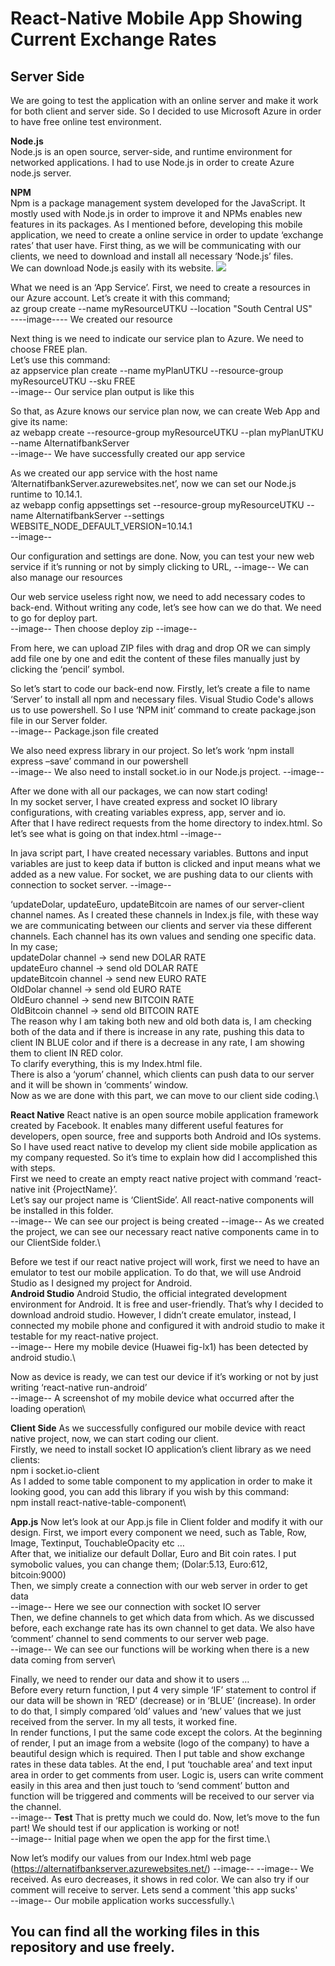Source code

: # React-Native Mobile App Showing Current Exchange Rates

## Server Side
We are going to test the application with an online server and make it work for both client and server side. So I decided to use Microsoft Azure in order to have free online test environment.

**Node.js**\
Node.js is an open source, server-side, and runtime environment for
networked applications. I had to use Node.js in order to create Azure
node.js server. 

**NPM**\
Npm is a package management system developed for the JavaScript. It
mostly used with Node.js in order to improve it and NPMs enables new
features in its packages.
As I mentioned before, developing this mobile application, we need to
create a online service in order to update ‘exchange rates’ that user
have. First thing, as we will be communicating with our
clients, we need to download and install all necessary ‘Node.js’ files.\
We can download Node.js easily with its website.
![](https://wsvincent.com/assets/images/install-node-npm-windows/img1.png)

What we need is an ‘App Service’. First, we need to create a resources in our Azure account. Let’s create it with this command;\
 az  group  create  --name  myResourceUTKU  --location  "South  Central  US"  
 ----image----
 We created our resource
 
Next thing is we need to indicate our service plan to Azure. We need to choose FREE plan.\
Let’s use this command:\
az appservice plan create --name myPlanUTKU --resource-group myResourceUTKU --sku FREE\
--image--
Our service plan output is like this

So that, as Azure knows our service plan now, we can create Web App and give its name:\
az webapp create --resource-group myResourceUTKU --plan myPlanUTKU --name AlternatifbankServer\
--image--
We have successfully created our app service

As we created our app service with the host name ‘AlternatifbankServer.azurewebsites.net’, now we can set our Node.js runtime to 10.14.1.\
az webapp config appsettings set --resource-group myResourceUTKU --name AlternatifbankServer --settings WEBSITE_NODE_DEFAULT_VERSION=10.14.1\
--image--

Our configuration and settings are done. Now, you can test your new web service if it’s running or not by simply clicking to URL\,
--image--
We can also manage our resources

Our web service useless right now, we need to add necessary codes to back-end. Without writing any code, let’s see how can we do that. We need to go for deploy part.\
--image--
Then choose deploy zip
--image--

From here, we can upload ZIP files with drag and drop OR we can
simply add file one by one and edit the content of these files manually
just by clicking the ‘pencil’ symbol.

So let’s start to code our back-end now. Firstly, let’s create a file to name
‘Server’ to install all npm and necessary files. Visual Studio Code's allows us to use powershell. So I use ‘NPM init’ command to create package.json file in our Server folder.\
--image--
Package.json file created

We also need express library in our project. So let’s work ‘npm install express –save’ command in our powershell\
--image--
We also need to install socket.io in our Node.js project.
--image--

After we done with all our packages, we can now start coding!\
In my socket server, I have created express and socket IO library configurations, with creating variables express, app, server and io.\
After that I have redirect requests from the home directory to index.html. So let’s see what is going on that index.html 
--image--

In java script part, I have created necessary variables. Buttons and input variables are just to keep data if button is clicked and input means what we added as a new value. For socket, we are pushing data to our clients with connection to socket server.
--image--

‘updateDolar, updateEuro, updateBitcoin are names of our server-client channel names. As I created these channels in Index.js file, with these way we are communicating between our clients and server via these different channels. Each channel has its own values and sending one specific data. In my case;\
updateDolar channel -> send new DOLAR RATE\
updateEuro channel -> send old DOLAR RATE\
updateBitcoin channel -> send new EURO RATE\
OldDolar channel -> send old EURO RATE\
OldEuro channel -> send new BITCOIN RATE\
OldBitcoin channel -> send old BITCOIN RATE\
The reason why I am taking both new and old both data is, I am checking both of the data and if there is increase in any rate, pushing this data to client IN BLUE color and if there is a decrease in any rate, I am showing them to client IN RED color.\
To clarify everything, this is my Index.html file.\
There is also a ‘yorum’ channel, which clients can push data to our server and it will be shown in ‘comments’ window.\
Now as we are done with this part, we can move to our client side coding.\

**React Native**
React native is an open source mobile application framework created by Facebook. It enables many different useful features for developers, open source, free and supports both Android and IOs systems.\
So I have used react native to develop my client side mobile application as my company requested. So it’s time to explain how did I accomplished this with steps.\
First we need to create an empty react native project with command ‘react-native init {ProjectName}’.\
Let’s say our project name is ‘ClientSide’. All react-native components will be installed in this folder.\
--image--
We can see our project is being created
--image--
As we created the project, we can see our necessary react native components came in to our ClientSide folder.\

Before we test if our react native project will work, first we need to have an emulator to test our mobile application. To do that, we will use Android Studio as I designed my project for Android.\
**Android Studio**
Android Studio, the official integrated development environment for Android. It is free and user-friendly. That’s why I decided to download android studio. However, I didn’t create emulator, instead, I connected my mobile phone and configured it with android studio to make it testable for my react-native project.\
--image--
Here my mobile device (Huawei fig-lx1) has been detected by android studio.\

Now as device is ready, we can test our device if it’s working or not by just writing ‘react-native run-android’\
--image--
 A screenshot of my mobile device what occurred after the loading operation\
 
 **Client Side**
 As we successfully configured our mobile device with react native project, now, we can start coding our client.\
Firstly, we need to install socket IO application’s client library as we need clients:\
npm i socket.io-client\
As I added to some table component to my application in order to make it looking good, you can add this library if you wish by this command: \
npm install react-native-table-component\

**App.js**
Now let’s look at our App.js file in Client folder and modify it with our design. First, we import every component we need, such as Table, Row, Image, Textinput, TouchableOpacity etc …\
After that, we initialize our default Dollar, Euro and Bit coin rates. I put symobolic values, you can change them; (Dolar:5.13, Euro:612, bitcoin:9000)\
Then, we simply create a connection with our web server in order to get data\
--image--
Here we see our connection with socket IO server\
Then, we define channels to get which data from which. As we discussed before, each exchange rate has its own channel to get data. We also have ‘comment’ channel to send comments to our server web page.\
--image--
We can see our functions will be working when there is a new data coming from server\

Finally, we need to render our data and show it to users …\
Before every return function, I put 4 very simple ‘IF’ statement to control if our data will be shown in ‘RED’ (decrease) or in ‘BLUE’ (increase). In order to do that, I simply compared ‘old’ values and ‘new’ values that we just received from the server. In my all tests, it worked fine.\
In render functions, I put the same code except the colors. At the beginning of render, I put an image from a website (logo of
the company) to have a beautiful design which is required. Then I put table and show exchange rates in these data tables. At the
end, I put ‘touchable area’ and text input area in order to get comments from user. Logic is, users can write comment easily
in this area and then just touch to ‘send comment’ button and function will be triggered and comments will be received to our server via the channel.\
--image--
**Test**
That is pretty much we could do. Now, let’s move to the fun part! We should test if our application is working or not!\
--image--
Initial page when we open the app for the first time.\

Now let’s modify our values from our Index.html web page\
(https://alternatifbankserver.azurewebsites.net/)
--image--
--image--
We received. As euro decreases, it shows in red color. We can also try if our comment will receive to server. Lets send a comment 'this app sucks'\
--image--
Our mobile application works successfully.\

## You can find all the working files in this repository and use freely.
◇ ◇ ◇ ◇ ◇ ◇ ◇
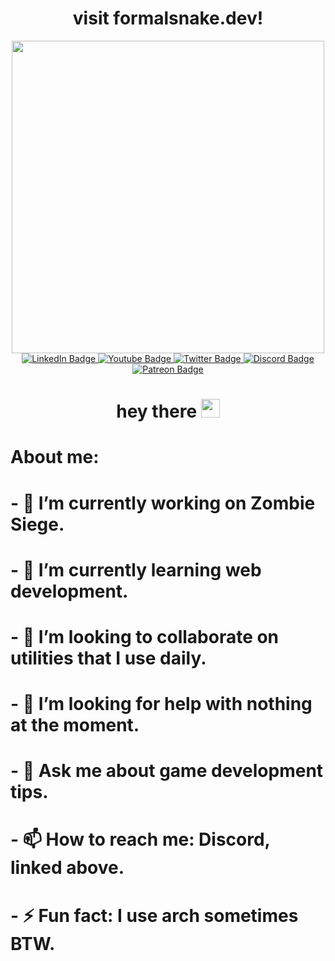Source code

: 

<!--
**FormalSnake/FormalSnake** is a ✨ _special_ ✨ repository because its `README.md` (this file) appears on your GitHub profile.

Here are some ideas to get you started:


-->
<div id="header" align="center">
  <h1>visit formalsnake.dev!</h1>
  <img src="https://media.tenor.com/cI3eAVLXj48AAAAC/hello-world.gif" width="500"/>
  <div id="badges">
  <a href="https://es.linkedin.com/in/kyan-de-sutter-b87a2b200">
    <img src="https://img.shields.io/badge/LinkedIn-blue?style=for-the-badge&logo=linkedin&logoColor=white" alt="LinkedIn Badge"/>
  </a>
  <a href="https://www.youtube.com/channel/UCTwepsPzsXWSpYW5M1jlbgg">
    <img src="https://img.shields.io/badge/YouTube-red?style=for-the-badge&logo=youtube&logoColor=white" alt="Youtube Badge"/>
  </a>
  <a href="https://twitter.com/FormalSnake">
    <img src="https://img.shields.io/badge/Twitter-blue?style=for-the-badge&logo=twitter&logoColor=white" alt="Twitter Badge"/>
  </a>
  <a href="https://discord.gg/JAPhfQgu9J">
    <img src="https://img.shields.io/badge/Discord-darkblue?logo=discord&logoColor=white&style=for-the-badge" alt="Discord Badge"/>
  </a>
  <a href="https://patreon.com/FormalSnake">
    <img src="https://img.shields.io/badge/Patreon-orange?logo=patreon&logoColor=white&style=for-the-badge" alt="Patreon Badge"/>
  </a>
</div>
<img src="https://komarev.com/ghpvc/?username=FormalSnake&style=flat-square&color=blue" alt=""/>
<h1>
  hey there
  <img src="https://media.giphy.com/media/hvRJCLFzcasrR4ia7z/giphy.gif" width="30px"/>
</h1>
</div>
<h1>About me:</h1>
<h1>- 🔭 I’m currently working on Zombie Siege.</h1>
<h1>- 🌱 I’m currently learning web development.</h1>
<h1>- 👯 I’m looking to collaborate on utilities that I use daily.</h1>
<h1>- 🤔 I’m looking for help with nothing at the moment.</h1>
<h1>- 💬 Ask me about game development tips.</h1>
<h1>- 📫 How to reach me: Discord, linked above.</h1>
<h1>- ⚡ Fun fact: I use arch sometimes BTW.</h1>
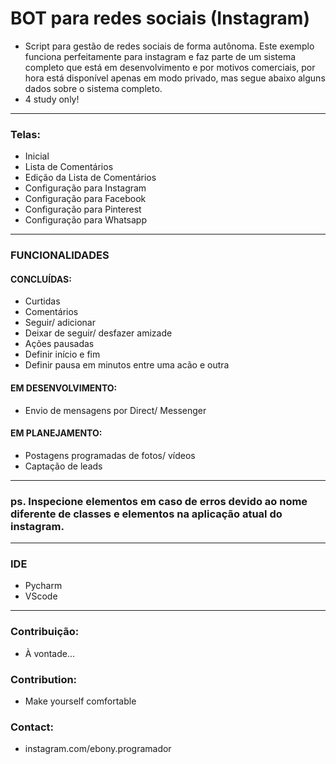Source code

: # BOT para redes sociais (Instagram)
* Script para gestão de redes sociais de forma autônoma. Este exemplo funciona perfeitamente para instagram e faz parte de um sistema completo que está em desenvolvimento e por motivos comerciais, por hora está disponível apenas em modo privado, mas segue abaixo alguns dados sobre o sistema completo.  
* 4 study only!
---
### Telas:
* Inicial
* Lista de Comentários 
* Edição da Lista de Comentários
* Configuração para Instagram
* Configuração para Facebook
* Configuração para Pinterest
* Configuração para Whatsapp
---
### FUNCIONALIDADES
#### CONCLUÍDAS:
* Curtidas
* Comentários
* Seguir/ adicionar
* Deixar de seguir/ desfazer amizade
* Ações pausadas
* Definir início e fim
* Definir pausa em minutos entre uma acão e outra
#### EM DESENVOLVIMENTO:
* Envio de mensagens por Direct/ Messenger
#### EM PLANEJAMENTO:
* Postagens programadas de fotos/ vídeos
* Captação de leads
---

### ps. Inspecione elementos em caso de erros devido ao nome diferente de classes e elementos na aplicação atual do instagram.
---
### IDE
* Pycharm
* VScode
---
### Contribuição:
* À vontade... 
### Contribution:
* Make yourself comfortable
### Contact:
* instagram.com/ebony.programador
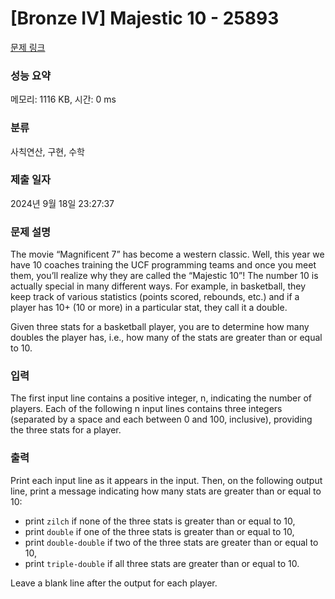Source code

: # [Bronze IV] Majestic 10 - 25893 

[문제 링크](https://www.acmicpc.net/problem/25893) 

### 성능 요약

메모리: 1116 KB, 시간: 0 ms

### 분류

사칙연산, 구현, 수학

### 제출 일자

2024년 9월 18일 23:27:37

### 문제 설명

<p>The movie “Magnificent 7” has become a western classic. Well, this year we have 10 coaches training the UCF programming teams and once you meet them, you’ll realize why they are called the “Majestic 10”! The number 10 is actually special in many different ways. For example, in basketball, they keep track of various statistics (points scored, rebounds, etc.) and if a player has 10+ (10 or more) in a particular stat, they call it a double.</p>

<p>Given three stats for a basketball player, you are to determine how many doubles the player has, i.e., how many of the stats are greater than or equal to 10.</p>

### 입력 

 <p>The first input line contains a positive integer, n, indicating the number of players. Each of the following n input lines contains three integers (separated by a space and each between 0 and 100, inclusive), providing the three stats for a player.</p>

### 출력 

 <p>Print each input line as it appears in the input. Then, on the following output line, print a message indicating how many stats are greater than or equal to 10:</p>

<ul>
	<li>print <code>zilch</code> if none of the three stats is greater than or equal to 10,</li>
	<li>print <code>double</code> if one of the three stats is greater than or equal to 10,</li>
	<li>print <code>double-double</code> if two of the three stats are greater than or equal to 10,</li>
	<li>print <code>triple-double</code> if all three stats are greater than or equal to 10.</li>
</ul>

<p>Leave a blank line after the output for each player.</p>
◇ ◇ ◇ ◇ ◇ ◇ ◇
(TASK OBJECTIVE) Which lines above include the string "back"? Show them.

(ANSWER BOX)
Our web service useless right now, we need to add necessary codes to back-end. Without writing any code, let’s see how can we do that. We need to go for deploy part.\
So let’s start to code our back-end now. Firstly, let’s create a file to name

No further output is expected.